Выбрать главу

Западня

Пока не пришло известие о смерти Мандельштама, я все видела один сон: я что-то покупаю на ужин, а он стоит сзади, мы сейчас пойдем домой… Когда я оборачиваюсь — его уже нет, он ушел и маячит где-то впереди… Я бегу, но не успеваю догнать его и спросить, что с ним «там» делают… Уже пошли слухи об истязаниях заключенных…

Днем меня мучило раскаяние: почему, увидев комиссию и почуяв недоброе, мы не поддались страху и не убежали пешком на станцию? Что за спартанство проклятое — не поддаваться панике! Выдержка еще нам нужна… Нам бы пришлось идти пешком — ведь лошадей нам не дали, мы бы бросили кучку барахла и, может, свалились в инфаркте на этом муромском двадцатипятиверстном тракте.

Зачем мы позволили заманить себя в ловушку ради того, чтобы несколько недель не думать о крове и хлебе, чтобы не надоедать знакомым и не просить у них милостыню? Что Ставский сознательно послал нас в западню, я не сомневаюсь. Где-то наверху, наверное, дожидались решения Сталина или кого-нибудь из его приближенных. Без санкции сверху Мандельштама нельзя было забрать, так как на деле 34 года стояла резолюция: «Изолировать, но сохранить». Ставскому, очевидно, предложили дать нам временную оседлость, чтобы потом нас не разыскивать. Чтобы избавить органы от сыщицкой работы, Ставский любезно заманил нас в дом отдыха. Работники органов изнемогали от перегрузки — такой сознательный коммунист, как Ставский, всегда готов был им помочь. И дом отдыха он выбрал внимательно: такой, из которого нельзя было, за здорово живешь, отлучиться — двадцать пять километров от станции сердечный больной не осилит.

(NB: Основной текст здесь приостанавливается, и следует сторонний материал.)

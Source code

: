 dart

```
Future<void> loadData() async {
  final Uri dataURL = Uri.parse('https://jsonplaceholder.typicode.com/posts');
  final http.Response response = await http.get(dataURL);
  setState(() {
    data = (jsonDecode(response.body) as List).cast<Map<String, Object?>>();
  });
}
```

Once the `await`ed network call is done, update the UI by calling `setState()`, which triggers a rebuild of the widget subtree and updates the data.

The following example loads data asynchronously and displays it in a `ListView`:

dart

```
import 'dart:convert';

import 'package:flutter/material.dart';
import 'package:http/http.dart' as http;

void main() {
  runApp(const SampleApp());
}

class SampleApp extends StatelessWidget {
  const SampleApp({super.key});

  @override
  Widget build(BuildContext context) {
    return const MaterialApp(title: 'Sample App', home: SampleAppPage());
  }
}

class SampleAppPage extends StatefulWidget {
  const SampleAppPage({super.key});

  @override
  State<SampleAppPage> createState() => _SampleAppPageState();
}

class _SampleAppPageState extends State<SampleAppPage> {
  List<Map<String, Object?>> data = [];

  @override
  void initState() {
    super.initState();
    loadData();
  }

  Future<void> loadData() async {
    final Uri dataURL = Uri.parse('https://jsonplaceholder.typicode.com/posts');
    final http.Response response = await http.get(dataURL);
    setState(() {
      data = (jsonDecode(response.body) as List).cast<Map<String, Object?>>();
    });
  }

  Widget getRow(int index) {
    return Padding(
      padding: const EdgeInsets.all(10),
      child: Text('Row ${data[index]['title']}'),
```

Перед отправкой в Саматиху Ставский впервые принял О. М. Мы тоже сочли это добрым знаком. На самом же деле ему, наверное, понадобился добавочный материал для «рецензии» на Мандельштама, то есть для характеристики, предваряющей его арест. Иногда такие характеристики писались задним числом, когда человек уже находился в тюрьме, иногда перед арестом. Такова была одна из процедурных деталей уничтожения людей. В обычных случаях характеристики писались главой учреждения, но при аресте писателей часто требовались и дополнительные, для чего в органы могли вызвать любого члена Союза. По этике шестидесятых годов мы различаем прямые доносы и «характеристики», написанные под нажимом. Кто из приглашенных в органы мог отказаться от дачи «характеристики» своему арестованному товарищу? Это означало бы немедленный арест, а что будет с детьми, с семьей? Люди, писавшие такие характеристики, оправдываются сейчас тем, что не сказали ничего такого, что бы не фигурировало уже в прессе. Ставский, наверное, изучил прессу — ему подобрали всё аккуратные секретарши — и прибавил несколько личных впечатлений — Мандельштам помог ему в этом, сообщил о своем отношении к расстрелам. Он заметил, что Ставский очень внимательно его слушал… Известно, что ничто так не объединяет правящие круги, как общее преступление, а этого у нас хватило на всех…

В 56 году, когда после двадцати лет я впервые зашла в Союз к Суркову, он встретил меня с бурной радостью — в те дни многим казалось, что пересмотр прошлого пойдет гораздо более круто, чем произошло на самом деле, оптимисты не учли отдачи пружины, заранее заготовленной сталинским режимом, то есть противодействия целых толп, замешанных в преступлениях прошлого режима. Как говорила ташкентская Лариса: «Нельзя было так резко менять — ведь это же травмирует старых работников»… Вероятно, именно на это она хотела жаловаться за границу…

С Сурковым речь сразу зашла о наследстве Мандельштама — где оно? И тут он долго и упорно повторял, что у него тоже были стихи Мандельштама, записанные рукой О. М., но Ставский почему-то их отобрал… Зачем ему нужны были стихи, ведь он никогда стихов не читал?… Чтобы прекратить этот бессмысленный разговор, я прервала Суркова и сказала, что думаю о роли Ставского. Сурков не возражал.